Timeline (scanl left to right):
index 0: force thunk₀ → π(0)=0 ✓ no dependency
index 1: force thunk₁ → step needs π(0) ✓ π(0) ready
index 2: force thunk₂ → step needs π(1) ✓ π(1) ready
...
index i: force thunkᵢ → step needs π(j-1) ✓ j-1 < i, ready
The key property: the data dependency index is always less than the index currently being computed. This guarantees the computation graph is directed acyclic — there is no true forward reference, only “referring to a prefix of the same array.” Lazy evaluation allows this self-referential structure to be unwound left to right, with each step only reading from the already-computed prefix.
Strictly-Evaluated Languages
In a strictly-evaluated language, A.listArray not only evaluates the spine but also forces all elements immediately — the array constructor requires each slot to be determinate at creation. At the moment \(\pi\) is being constructed, the very first step of scanl needs to access \(\pi\) (which doesn’t exist yet), causing a deadlock.
Rust or C++ must use explicit two-pass loops, or manually maintain state with each iteration only accessing already-written positions. This is hand-coding the topological sort.

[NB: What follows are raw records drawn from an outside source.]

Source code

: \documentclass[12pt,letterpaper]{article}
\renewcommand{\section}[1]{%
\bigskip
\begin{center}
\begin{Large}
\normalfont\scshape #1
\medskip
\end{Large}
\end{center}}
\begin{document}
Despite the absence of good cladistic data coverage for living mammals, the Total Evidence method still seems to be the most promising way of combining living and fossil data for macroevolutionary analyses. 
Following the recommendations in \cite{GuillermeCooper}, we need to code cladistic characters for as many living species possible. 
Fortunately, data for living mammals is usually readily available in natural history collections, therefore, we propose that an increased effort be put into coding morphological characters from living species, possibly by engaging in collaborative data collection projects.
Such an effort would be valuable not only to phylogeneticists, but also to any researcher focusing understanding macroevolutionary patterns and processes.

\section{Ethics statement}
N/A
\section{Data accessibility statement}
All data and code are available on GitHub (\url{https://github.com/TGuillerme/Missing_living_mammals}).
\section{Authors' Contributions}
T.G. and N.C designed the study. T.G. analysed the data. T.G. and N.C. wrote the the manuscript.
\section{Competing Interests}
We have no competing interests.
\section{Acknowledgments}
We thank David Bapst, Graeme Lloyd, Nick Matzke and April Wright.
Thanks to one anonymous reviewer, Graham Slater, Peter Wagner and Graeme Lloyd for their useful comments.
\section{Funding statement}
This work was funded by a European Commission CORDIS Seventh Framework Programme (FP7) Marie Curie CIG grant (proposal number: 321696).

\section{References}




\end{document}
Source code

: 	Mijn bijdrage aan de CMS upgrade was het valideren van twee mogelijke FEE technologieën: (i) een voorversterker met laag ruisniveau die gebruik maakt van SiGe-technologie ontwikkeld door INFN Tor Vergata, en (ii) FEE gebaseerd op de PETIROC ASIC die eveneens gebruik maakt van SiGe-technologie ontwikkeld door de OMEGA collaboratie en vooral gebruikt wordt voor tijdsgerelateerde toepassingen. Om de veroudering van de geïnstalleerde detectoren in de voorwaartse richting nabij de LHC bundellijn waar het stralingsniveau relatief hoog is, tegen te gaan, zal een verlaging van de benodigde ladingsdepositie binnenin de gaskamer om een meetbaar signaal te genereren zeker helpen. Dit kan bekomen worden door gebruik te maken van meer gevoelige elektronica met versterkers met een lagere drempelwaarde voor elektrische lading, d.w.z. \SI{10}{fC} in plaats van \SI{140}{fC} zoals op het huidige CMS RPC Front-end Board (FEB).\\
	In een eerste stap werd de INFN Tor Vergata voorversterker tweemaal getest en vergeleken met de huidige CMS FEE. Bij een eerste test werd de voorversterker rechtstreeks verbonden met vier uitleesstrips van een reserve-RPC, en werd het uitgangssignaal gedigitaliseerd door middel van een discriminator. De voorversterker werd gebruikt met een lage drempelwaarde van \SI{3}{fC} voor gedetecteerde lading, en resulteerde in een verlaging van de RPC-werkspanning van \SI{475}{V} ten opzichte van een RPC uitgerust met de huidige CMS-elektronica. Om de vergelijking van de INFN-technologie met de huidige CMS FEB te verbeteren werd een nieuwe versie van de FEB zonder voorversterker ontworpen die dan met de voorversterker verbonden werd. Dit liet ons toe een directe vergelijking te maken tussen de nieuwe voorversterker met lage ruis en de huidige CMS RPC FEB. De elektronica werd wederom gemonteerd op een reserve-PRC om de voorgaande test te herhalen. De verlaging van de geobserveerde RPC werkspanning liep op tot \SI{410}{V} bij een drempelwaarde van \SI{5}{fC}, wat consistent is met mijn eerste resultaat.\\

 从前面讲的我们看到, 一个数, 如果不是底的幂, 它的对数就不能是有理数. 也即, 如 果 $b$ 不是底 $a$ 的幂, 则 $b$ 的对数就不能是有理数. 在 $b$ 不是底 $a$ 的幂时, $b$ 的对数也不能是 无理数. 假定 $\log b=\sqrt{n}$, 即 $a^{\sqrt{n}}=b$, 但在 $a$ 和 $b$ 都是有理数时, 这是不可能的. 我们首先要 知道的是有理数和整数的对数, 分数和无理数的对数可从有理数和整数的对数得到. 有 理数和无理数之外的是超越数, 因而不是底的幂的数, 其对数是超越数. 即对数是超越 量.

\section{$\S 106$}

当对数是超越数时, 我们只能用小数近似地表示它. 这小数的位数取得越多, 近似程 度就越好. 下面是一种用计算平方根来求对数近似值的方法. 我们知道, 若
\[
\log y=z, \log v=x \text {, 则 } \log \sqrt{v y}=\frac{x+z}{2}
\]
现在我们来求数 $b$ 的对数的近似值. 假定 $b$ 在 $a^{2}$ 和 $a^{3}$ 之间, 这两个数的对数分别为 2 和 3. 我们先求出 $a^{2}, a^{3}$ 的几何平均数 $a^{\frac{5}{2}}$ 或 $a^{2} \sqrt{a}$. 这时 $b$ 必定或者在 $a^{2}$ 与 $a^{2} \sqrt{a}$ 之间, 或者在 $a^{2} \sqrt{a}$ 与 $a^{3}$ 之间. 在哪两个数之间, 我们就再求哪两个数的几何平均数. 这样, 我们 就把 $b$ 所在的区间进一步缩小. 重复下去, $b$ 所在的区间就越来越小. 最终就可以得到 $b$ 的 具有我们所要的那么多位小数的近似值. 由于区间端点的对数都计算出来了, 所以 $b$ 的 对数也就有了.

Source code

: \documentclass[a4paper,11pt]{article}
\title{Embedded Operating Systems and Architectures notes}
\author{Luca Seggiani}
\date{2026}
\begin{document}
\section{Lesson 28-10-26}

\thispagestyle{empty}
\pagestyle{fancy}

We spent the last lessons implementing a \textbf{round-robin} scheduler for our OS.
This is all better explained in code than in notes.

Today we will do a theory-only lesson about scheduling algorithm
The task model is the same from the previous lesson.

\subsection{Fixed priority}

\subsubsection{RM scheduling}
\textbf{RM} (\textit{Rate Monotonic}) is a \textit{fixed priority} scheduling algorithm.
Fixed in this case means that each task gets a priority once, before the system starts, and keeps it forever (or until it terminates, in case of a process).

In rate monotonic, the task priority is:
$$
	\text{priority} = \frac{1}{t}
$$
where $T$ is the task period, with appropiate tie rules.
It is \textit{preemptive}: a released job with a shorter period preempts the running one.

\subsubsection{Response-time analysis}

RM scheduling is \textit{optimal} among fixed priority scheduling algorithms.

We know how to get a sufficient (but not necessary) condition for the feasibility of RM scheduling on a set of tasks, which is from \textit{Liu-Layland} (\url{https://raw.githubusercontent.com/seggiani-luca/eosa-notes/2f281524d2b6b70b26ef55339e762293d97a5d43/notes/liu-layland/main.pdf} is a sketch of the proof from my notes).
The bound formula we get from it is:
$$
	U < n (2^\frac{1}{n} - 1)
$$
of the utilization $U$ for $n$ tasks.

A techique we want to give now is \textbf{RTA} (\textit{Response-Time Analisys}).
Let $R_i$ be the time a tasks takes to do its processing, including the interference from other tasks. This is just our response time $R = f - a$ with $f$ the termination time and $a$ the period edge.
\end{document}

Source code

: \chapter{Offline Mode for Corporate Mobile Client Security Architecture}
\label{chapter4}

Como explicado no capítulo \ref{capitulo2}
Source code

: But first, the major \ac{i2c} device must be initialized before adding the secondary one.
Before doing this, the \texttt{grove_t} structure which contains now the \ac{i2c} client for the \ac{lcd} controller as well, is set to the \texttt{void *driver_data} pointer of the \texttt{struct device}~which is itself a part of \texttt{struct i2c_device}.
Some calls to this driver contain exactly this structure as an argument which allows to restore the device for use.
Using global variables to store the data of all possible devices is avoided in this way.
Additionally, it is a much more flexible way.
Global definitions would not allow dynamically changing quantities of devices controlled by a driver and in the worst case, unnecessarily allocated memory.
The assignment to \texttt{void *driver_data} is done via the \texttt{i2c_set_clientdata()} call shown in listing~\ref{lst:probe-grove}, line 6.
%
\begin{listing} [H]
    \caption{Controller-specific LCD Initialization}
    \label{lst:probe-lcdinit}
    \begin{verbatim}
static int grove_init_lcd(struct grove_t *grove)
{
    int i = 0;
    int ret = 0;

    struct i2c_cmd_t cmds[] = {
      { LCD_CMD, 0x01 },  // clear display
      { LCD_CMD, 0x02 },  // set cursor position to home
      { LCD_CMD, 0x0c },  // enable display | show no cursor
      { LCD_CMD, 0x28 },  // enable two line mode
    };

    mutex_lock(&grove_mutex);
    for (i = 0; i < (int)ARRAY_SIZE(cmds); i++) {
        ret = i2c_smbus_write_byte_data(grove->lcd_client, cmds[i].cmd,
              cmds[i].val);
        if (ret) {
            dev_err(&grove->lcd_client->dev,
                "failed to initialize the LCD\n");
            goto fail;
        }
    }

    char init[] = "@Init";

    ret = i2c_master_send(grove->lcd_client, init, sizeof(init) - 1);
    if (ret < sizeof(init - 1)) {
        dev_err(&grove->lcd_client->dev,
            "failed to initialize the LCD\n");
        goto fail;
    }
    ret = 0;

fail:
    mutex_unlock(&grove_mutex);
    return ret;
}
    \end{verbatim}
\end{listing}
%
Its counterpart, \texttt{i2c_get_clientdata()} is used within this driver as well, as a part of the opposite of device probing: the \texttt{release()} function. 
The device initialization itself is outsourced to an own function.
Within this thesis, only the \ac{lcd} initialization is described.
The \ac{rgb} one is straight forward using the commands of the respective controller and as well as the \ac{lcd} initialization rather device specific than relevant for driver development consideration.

Haskell’s lazy arrays delegate topological sort to the runtime — as long as data dependencies are forward (\(j < i\)), lazy evaluation automatically serializes the computation. The essence of knot-tying: exploit the topological ordering of evaluation to transform a cyclic dependency into a directed acyclic computation graph.
Closing
The self-referential structure of KMP — \(\pi(i)\) depending on \(\pi(j)\) (\(j < i\)) — need not be worked around in a lazy language; it can be written as program text directly. step abstracts “following the failure chain” into a pure function, and prefix uses scanl to apply that same function simultaneously for construction and consumption. An instance of “expressing control flow through data flow” in functional programming.